На командном пункте возле развернутой на столе карты сидели сосредоточенные Жаворонков, Оганезов, Комаров и Охтинский. Толстая красная линия брала начало почти в центре острова Сааремаа и, пересекая все Балтийское море, шла на Берлин. Взгляды всех присутствующих в землянке были прикованы к этой линии — маршруту полета бомбардировщиков Преображенского. «В какой точке сейчас наши самолеты?» — думал каждый.

Охтинский приехал в Кагул не только для того, чтобы проводить экипажи в первый, самый трудный полет. По поручению генерала Елисеева он должен был проинформировать Жаворонкова об ухудшении для советских войск обстановки в Эстонии. Перед подготовкой к вылету Охтинский не хотел волновать командующего военно-воздушными силами ВМФ. А теперь, когда все успокоились, можно было и разъяснить сложившуюся обстановку.

Жаворонков слушал подполковника не перебивая.

7 августа дивизии 18-й немецкой армии вышли к Финскому заливу на участке Юминда — Кунда. 8-я армия Северо-Западного фронта оказалась разрезанной на части: ее 11-й стрелковый корпус отступил к Нарве, а 10-й начал отходить к Таллинну.
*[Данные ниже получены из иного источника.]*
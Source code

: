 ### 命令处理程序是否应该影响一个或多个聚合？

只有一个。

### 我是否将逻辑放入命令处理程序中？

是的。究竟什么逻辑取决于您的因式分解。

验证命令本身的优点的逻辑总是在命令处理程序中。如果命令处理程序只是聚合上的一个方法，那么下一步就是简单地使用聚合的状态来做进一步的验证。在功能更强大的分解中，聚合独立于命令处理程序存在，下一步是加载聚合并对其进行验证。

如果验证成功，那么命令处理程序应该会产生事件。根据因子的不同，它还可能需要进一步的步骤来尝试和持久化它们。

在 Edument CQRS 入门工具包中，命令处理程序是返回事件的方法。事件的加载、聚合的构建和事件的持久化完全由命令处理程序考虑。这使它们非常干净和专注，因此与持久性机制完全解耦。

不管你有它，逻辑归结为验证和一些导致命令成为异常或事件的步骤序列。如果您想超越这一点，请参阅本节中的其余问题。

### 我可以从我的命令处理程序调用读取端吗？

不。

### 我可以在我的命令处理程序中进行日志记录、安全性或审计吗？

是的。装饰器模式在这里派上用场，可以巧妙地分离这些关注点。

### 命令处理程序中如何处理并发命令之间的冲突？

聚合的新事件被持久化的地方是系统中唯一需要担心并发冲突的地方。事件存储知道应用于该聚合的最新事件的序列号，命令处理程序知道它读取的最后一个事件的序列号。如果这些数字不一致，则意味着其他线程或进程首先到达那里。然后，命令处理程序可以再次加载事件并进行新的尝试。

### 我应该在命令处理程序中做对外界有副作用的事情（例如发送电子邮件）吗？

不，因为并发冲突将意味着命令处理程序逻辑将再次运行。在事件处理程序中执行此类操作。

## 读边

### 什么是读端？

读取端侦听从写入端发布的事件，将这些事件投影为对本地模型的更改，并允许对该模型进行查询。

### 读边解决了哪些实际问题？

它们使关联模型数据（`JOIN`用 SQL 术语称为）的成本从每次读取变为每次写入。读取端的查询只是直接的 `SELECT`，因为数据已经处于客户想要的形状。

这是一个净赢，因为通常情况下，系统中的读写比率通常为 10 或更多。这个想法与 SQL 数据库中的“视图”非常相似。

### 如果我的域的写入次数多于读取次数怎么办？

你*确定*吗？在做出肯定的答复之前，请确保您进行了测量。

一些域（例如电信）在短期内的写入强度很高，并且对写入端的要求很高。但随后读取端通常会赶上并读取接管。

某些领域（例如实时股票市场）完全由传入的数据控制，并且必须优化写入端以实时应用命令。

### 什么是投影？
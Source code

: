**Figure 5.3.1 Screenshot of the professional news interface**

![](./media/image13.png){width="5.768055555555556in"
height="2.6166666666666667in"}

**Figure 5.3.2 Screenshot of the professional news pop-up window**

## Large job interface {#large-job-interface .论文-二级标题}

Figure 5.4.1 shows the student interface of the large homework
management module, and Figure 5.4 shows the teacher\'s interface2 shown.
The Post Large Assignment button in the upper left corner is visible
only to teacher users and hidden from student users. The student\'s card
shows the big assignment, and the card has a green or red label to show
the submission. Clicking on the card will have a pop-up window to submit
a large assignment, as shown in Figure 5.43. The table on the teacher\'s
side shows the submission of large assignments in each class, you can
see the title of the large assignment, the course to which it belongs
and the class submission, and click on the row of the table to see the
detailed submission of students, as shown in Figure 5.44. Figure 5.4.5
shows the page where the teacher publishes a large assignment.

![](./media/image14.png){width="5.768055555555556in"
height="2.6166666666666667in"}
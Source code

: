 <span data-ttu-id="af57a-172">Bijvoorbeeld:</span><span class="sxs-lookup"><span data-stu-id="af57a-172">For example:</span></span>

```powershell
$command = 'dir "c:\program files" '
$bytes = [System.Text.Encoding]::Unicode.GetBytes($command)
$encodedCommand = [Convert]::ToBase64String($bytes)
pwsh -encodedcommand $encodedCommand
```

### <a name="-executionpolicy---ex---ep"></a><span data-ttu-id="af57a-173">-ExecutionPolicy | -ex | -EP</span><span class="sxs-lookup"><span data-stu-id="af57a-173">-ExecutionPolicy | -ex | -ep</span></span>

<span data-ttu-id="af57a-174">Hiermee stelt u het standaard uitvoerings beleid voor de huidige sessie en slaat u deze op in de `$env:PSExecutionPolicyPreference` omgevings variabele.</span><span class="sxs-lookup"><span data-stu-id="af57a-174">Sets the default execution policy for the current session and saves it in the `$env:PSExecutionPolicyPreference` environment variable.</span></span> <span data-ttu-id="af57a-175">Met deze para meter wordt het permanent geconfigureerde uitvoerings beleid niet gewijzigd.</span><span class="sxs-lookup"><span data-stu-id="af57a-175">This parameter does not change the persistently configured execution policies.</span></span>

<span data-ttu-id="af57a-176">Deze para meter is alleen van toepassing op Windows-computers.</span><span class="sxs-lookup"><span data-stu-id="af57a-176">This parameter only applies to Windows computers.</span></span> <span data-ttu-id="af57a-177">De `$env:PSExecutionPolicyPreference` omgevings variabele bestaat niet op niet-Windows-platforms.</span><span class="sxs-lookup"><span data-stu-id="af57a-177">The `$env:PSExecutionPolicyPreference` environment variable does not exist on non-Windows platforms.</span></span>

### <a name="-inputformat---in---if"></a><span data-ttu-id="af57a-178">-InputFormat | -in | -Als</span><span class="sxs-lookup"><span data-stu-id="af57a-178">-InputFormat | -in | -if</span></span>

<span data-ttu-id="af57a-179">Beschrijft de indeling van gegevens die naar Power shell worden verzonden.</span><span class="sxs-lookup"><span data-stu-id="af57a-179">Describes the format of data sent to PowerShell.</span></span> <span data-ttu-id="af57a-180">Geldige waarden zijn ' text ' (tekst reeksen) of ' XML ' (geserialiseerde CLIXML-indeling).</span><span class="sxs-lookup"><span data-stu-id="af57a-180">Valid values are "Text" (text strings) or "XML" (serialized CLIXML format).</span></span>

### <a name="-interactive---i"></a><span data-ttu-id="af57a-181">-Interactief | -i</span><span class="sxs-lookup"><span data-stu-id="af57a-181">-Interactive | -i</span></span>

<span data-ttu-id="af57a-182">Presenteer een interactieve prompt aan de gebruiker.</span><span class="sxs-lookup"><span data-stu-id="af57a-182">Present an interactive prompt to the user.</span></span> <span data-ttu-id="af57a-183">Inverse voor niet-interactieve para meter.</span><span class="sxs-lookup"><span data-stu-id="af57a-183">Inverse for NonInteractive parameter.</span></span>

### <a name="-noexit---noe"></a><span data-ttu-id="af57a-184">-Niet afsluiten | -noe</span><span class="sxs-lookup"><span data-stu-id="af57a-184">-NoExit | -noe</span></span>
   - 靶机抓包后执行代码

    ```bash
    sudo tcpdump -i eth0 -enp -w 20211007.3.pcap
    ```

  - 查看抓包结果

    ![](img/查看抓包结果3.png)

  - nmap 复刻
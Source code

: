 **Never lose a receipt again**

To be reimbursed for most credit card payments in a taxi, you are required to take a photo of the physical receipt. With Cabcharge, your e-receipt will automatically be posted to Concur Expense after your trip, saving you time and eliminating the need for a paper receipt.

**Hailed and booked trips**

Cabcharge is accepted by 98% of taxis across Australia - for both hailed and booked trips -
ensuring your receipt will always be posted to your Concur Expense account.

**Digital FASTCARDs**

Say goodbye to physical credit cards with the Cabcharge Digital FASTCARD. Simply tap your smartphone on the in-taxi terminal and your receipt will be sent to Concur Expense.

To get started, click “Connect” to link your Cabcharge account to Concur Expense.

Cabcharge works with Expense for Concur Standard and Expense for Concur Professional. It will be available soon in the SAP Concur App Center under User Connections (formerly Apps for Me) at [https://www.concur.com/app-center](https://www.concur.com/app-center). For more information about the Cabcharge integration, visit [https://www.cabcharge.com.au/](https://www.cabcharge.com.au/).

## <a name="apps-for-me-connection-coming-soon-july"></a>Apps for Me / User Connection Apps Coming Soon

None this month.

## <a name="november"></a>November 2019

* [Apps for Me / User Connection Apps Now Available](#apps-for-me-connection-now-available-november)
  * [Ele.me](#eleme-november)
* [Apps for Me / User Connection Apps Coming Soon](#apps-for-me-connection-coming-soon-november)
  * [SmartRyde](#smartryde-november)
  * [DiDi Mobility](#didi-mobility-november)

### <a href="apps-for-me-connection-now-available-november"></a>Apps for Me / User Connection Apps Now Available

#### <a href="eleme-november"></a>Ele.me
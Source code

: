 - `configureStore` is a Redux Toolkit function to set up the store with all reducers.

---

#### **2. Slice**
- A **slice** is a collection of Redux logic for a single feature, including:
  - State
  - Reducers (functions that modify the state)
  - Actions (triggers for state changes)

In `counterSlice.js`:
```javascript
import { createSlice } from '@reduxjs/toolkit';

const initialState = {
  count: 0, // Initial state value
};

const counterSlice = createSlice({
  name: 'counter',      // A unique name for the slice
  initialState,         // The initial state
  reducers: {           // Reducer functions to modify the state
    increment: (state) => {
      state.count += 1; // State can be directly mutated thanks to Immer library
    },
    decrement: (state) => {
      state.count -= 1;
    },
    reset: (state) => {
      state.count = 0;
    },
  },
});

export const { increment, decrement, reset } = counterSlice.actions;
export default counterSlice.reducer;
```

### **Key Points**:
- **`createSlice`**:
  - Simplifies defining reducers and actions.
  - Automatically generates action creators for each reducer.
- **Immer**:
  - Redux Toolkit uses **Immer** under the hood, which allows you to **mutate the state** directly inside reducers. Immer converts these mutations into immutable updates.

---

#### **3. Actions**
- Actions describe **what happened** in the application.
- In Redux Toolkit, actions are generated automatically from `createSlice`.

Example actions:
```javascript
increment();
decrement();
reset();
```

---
На главную базу Краснознаменного Балтийского флота нацелены семь немецких дивизий. Части 10-го стрелкового корпуса отходят на подготовленные под Таллинном рубежи, на которых вместе с вновь сформированными бригадами морской пехоты будут оборонять город.

— Комендант Береговой обороны предполагает, что две резервные дивизии из Пярну немцы могут бросить на остров, — закончил Охтинский.

— Да, положение трудное, — сказал Жаворонков. — Придется летать на Берлин как можно чаще, пока это еще возможно.

Время шло медленно. Генерал то и дело глядел на часы. В пепельнице лежала груда окурков. В землянке витали сизые облачка дыма.

— Тяжело там ребятам. Под потолком небось идут. Холодновато придется. За бортом, как на Северном полюсе. И воздух разрежен на такой высоте. Кислородное голодание… — задумчиво проговорил Оганезов.

— Интересно, о чем завтра будет кричать немецкое радио? — поинтересовался Комаров.